- [Task to carry out]: Repeat exactly the lines of the entries below from the one with "### Step 1: Simplify" through the one with "- Eliminated complex", both ends included, and nothing else.

Source texts of formatted documents:
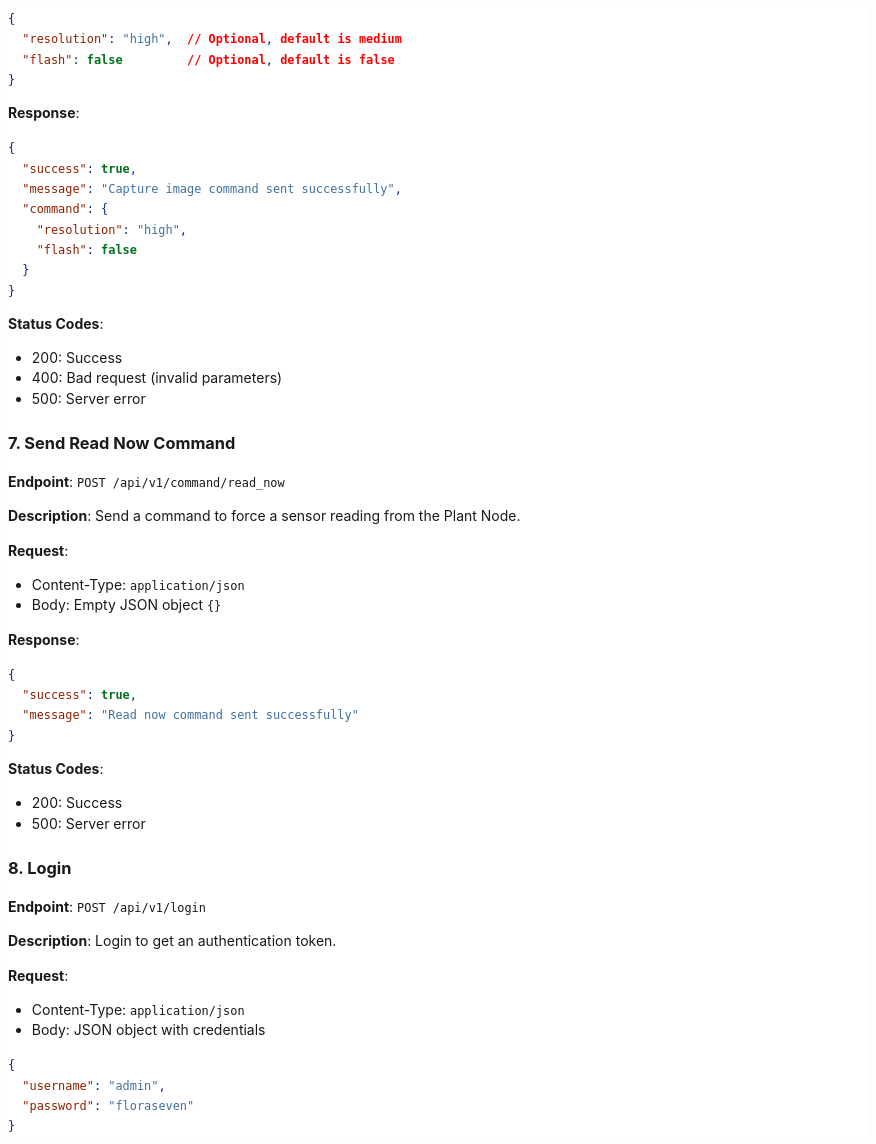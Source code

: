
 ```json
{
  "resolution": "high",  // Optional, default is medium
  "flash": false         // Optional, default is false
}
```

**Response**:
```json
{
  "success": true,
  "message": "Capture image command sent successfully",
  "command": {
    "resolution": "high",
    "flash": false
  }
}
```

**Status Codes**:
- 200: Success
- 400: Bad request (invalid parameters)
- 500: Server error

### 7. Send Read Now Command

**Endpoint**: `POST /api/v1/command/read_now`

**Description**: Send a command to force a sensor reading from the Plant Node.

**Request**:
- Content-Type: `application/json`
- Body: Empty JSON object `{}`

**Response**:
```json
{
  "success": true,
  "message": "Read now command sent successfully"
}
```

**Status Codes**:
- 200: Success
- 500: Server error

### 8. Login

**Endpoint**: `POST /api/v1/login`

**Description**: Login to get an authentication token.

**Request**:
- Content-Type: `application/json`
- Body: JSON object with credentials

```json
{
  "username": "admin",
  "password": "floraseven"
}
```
* * *
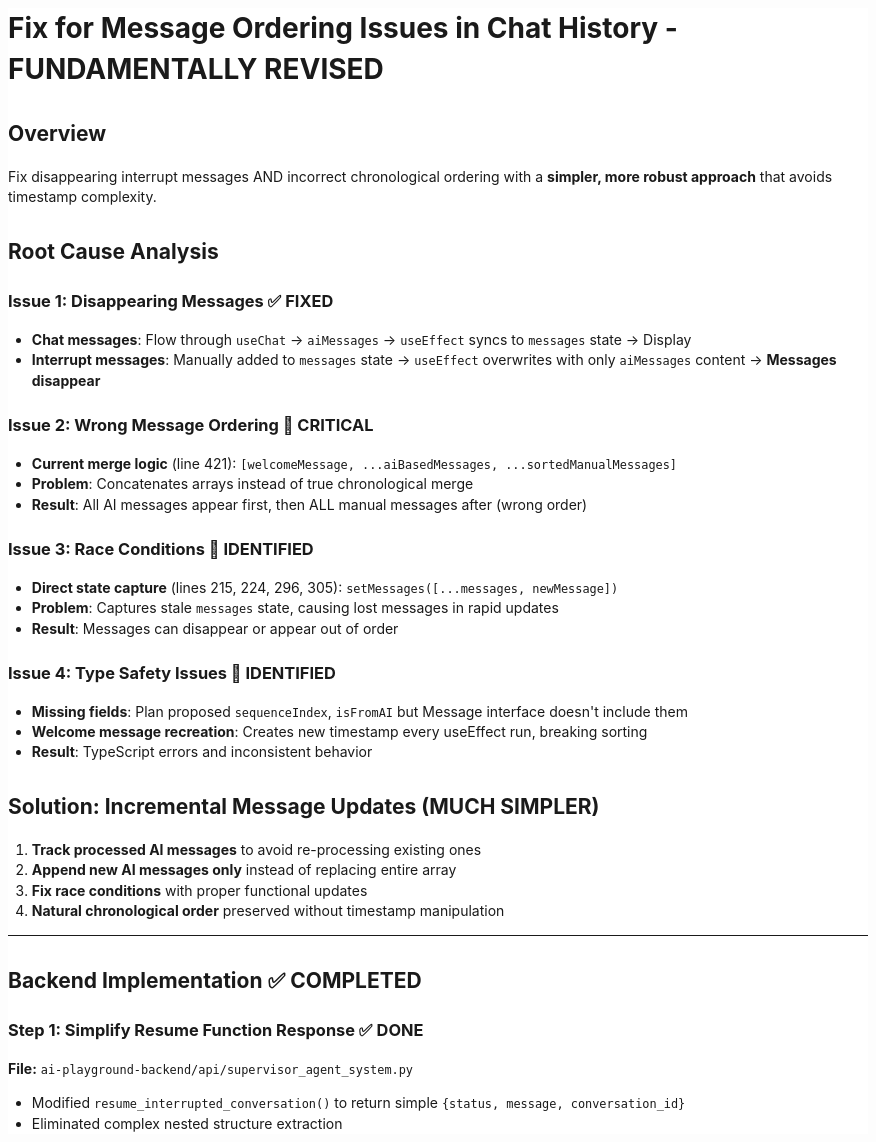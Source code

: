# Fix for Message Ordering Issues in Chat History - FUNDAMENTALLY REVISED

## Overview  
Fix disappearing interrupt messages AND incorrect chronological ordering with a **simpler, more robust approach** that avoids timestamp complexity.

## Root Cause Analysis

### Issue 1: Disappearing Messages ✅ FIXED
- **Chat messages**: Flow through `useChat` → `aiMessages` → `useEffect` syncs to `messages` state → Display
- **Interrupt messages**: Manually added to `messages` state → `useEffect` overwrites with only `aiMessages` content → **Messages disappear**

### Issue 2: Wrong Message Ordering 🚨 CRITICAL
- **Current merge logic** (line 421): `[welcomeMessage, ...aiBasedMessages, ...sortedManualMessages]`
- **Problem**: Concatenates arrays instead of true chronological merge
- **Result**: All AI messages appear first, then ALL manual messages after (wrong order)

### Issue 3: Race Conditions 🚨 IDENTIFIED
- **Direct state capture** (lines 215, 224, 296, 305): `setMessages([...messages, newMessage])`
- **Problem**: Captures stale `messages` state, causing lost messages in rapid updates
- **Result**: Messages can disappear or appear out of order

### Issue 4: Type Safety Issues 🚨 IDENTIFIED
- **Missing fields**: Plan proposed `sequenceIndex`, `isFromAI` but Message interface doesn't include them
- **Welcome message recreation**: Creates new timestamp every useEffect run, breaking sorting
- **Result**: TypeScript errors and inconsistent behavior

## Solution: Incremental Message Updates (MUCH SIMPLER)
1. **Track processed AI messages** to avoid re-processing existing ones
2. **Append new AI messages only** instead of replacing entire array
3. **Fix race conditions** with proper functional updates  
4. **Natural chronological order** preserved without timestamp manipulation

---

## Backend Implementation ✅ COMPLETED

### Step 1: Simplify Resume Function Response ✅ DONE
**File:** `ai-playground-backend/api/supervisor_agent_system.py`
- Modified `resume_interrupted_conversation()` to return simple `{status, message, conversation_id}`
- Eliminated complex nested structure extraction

- [Response]:
### Step 1: Simplify Resume Function Response ✅ DONE
**File:** `ai-playground-backend/api/supervisor_agent_system.py`
- Modified `resume_interrupted_conversation()` to return simple `{status, message, conversation_id}`
- Eliminated complex nested structure extraction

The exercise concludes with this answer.